The stake sale from BT, which contributes to almost 36 per cent of Tech Mahindra’s revenues, has come in close to the merger of Tech Mahindra and Mahindra Satyam. On March 21, 2012, both the companies announced the approval of the boards of their respective companies of the proposal of merger. The exchange ratio approved was two shares of Tech Mahindra of face value of Rs 10 each for every 17 shares of Mahindra Satyam of face value of Rs 2. This move had got approvals from the Bombay Stock Exchange, National Stock Exchange and Competition Commission of India. This merger would make the newly formed entity the fifth-largest player in the IT industry in India.

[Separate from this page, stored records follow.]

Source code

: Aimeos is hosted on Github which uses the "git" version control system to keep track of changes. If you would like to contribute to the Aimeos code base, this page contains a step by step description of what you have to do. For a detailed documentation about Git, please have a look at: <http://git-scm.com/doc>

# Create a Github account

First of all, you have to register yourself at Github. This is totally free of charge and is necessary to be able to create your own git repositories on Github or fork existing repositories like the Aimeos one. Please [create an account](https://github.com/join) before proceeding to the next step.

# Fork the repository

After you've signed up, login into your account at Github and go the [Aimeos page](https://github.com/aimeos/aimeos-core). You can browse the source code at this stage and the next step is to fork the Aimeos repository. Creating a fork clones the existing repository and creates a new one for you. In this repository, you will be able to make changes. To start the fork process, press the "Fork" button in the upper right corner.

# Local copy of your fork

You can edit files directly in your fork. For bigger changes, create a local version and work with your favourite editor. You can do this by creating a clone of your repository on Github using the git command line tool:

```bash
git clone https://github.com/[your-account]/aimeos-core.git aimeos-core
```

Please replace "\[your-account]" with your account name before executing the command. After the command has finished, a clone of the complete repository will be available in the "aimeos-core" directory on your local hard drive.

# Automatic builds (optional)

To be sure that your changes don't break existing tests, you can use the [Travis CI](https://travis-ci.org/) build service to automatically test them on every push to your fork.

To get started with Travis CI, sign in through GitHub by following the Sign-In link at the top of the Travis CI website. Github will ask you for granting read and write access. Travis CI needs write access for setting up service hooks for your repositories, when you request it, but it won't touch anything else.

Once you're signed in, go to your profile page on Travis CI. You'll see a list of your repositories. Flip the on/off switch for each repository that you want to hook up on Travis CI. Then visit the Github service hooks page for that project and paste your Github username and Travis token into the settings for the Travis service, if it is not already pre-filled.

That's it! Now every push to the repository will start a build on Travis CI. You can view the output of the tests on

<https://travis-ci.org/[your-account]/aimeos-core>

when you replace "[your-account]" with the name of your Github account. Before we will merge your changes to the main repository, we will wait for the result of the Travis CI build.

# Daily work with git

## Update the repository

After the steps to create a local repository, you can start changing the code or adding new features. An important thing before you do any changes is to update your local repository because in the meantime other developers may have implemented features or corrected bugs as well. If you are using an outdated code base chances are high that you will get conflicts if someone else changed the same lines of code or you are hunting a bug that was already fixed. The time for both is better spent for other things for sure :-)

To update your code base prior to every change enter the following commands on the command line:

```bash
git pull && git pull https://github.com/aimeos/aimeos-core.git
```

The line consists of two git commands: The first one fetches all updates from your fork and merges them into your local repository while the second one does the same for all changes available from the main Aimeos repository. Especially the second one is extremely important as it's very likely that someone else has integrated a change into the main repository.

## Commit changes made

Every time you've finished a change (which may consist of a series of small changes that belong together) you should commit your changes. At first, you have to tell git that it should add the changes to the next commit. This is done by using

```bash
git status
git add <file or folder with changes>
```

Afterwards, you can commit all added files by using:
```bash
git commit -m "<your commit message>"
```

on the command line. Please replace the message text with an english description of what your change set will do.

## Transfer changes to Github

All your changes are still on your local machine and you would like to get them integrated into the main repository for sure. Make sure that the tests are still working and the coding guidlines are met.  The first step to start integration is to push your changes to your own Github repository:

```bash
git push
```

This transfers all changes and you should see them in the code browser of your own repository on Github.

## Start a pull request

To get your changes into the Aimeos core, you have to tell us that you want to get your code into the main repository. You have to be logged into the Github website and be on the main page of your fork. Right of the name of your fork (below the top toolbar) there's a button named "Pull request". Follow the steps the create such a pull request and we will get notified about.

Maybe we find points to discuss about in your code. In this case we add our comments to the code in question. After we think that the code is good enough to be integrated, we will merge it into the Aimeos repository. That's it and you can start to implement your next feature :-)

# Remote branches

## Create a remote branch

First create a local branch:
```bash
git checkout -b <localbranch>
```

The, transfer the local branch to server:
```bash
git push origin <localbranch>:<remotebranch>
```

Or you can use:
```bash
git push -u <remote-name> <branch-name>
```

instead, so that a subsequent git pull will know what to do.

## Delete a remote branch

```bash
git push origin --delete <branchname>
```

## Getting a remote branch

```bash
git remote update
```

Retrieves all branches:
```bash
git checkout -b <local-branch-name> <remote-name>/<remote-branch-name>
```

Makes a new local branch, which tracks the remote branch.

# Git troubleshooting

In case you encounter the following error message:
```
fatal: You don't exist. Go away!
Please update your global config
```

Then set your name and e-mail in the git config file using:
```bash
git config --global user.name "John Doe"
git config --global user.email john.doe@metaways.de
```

Meanwhile, Mahindra Satyam fell by 1.93 per cent on the same day following the ruling by The Authority for Advance Ruling (AAR) that the company would have to deduct 30 per cent tax on the USD 125 million to be paid in a class action suit settlement. This settlement is in lieu of the suit filed by U.S. investors who held the American Depository Receipts (ADRs) of Satyam Computer Services. Investors had filed litigations against the company after its shares dropped in the wake of the accounting fraud as was admitted to by B Ramalinga Raju, former chairman of the company back in January 2009.

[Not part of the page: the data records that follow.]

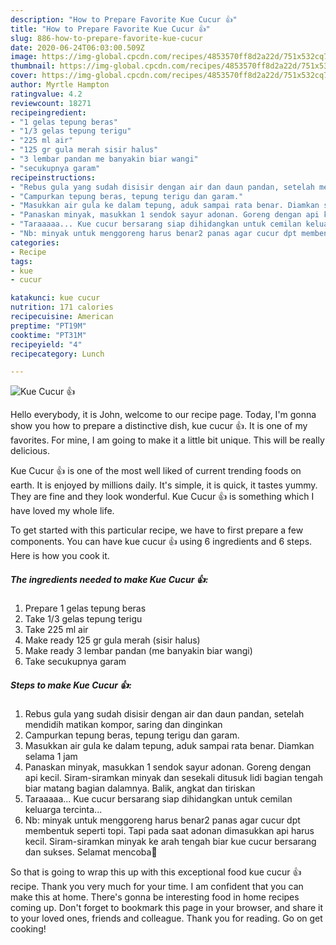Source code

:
 ```yaml
---
description: "How to Prepare Favorite Kue Cucur 👍"
title: "How to Prepare Favorite Kue Cucur 👍"
slug: 886-how-to-prepare-favorite-kue-cucur
date: 2020-06-24T06:03:00.509Z
image: https://img-global.cpcdn.com/recipes/4853570ff8d2a22d/751x532cq70/kue-cucur-👍-foto-resep-utama.jpg
thumbnail: https://img-global.cpcdn.com/recipes/4853570ff8d2a22d/751x532cq70/kue-cucur-👍-foto-resep-utama.jpg
cover: https://img-global.cpcdn.com/recipes/4853570ff8d2a22d/751x532cq70/kue-cucur-👍-foto-resep-utama.jpg
author: Myrtle Hampton
ratingvalue: 4.2
reviewcount: 18271
recipeingredient:
- "1 gelas tepung beras"
- "1/3 gelas tepung terigu"
- "225 ml air"
- "125 gr gula merah sisir halus"
- "3 lembar pandan me banyakin biar wangi"
- "secukupnya garam"
recipeinstructions:
- "Rebus gula yang sudah disisir dengan air dan daun pandan, setelah mendidih matikan kompor, saring dan dinginkan"
- "Campurkan tepung beras, tepung terigu dan garam."
- "Masukkan air gula ke dalam tepung, aduk sampai rata benar. Diamkan selama 1 jam"
- "Panaskan minyak, masukkan 1 sendok sayur adonan. Goreng dengan api kecil. Siram-siramkan minyak dan sesekali ditusuk lidi bagian tengah biar matang bagian dalamnya. Balik, angkat dan tiriskan"
- "Taraaaaa... Kue cucur bersarang siap dihidangkan untuk cemilan keluarga tercinta..."
- "Nb: minyak untuk menggoreng harus benar2 panas agar cucur dpt membentuk seperti topi. Tapi pada saat adonan dimasukkan api harus kecil. Siram-siramkan minyak ke arah tengah biar kue cucur bersarang dan sukses. Selamat mencoba🍴"
categories:
- Recipe
tags:
- kue
- cucur

katakunci: kue cucur 
nutrition: 171 calories
recipecuisine: American
preptime: "PT19M"
cooktime: "PT31M"
recipeyield: "4"
recipecategory: Lunch

---
```



![Kue Cucur 👍](https://img-global.cpcdn.com/recipes/4853570ff8d2a22d/751x532cq70/kue-cucur-👍-foto-resep-utama.jpg)

Hello everybody, it is John, welcome to our recipe page. Today, I'm gonna show you how to prepare a distinctive dish, kue cucur 👍. It is one of my favorites. For mine, I am going to make it a little bit unique. This will be really delicious.



Kue Cucur 👍 is one of the most well liked of current trending foods on earth. It is enjoyed by millions daily. It's simple, it is quick, it tastes yummy. They are fine and they look wonderful. Kue Cucur 👍 is something which I have loved my whole life.


To get started with this particular recipe, we have to first prepare a few components. You can have kue cucur 👍 using 6 ingredients and 6 steps. Here is how you cook it.

<!--inarticleads1-->

##### The ingredients needed to make Kue Cucur 👍:

1. Prepare 1 gelas tepung beras
1. Take 1/3 gelas tepung terigu
1. Take 225 ml air
1. Make ready 125 gr gula merah (sisir halus)
1. Make ready 3 lembar pandan (me banyakin biar wangi)
1. Take secukupnya garam




<!--inarticleads2-->

##### Steps to make Kue Cucur 👍:

1. Rebus gula yang sudah disisir dengan air dan daun pandan, setelah mendidih matikan kompor, saring dan dinginkan
1. Campurkan tepung beras, tepung terigu dan garam.
1. Masukkan air gula ke dalam tepung, aduk sampai rata benar. Diamkan selama 1 jam
1. Panaskan minyak, masukkan 1 sendok sayur adonan. Goreng dengan api kecil. Siram-siramkan minyak dan sesekali ditusuk lidi bagian tengah biar matang bagian dalamnya. Balik, angkat dan tiriskan
1. Taraaaaa... Kue cucur bersarang siap dihidangkan untuk cemilan keluarga tercinta...
1. Nb: minyak untuk menggoreng harus benar2 panas agar cucur dpt membentuk seperti topi. Tapi pada saat adonan dimasukkan api harus kecil. Siram-siramkan minyak ke arah tengah biar kue cucur bersarang dan sukses. Selamat mencoba🍴




So that is going to wrap this up with this exceptional food kue cucur 👍 recipe. Thank you very much for your time. I am confident that you can make this at home. There's gonna be interesting food in home recipes coming up. Don't forget to bookmark this page in your browser, and share it to your loved ones, friends and colleague. Thank you for reading. Go on get cooking!
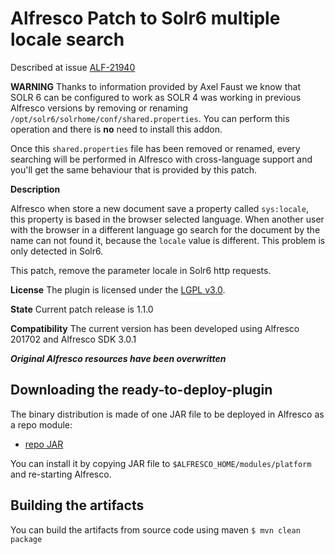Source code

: 
Alfresco Patch to Solr6 multiple locale search
================================================

Described at issue [ALF-21940](https://issues.alfresco.com/jira/browse/ALF-21940)

**WARNING**
Thanks to information provided by Axel Faust we know that SOLR 6 can be configured to work as SOLR 4 was working in previous Alfresco versions by removing or renaming `/opt/solr6/solrhome/conf/shared.properties`. You can perform this operation and there is **no** need to install this addon. 

Once this `shared.properties` file has been removed or renamed, every searching will be performed in Alfresco with cross-language support and you'll get the same behaviour that is provided by this patch.

**Description**

Alfresco when store a new document save a property called `sys:locale`, this property is based in the browser selected language. When another user with the browser in a different language go search for the document by the name can not found it, because the `locale` value is different. This problem is only detected in Solr6.

This patch, remove the parameter locale in Solr6 http requests.

**License**
The plugin is licensed under the [LGPL v3.0](http://www.gnu.org/licenses/lgpl-3.0.html). 

**State**
Current patch release is 1.1.0

**Compatibility** 
The current version has been developed using Alfresco 201702 and Alfresco SDK 3.0.1

***Original Alfresco resources have been overwritten***

Downloading the ready-to-deploy-plugin
--------------------------------------
The binary distribution is made of one JAR file to be deployed in Alfresco as a repo module:

* [repo JAR](https://github.com/keensoft/alf-21940-repo/releases/download/1.1.0/patch-alf-21940-repo-1.1.0.jar)

You can install it by copying JAR file to `$ALFRESCO_HOME/modules/platform` and re-starting Alfresco.


Building the artifacts
----------------------
You can build the artifacts from source code using maven
```$ mvn clean package```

AAR has also raised questions on Tech Mahindra’s corporate law practices by terming its option agreement with its client AT&T entered prior to its IPO in 2006 as ‘circuitous’ and against public interests, say media reports. Prior to the company’s IPO, 9.87 million option shares representing fully paid equity shares of Tech Mahindra were sold to AT&T for USD 34.5 million via Tech Mahindra’s Mauritian entity. While according to SEBI (Disclosure & Investor Protection) Guidelines, 2000 under clause 2.6.1 thereof, there is a guideline that no unlisted company can make a public issue of equity share or any security convertible at a later date into equity share, if there are any outstanding financial instruments or any other right which would entitle the existing promoters or shareholders any option to receive equity share capital after the initial public offering, the IPO managed its way without objection from the SEBI.
Regardless of the short-term setback both these companies have witnessed due to their respective reasons, the to-be-formed company would be a robust entity that could take advantage of the expertise of each of the firms, thus complementing their positions and offerings. It would offer strong competition in the existing market and would be a stock to look out for.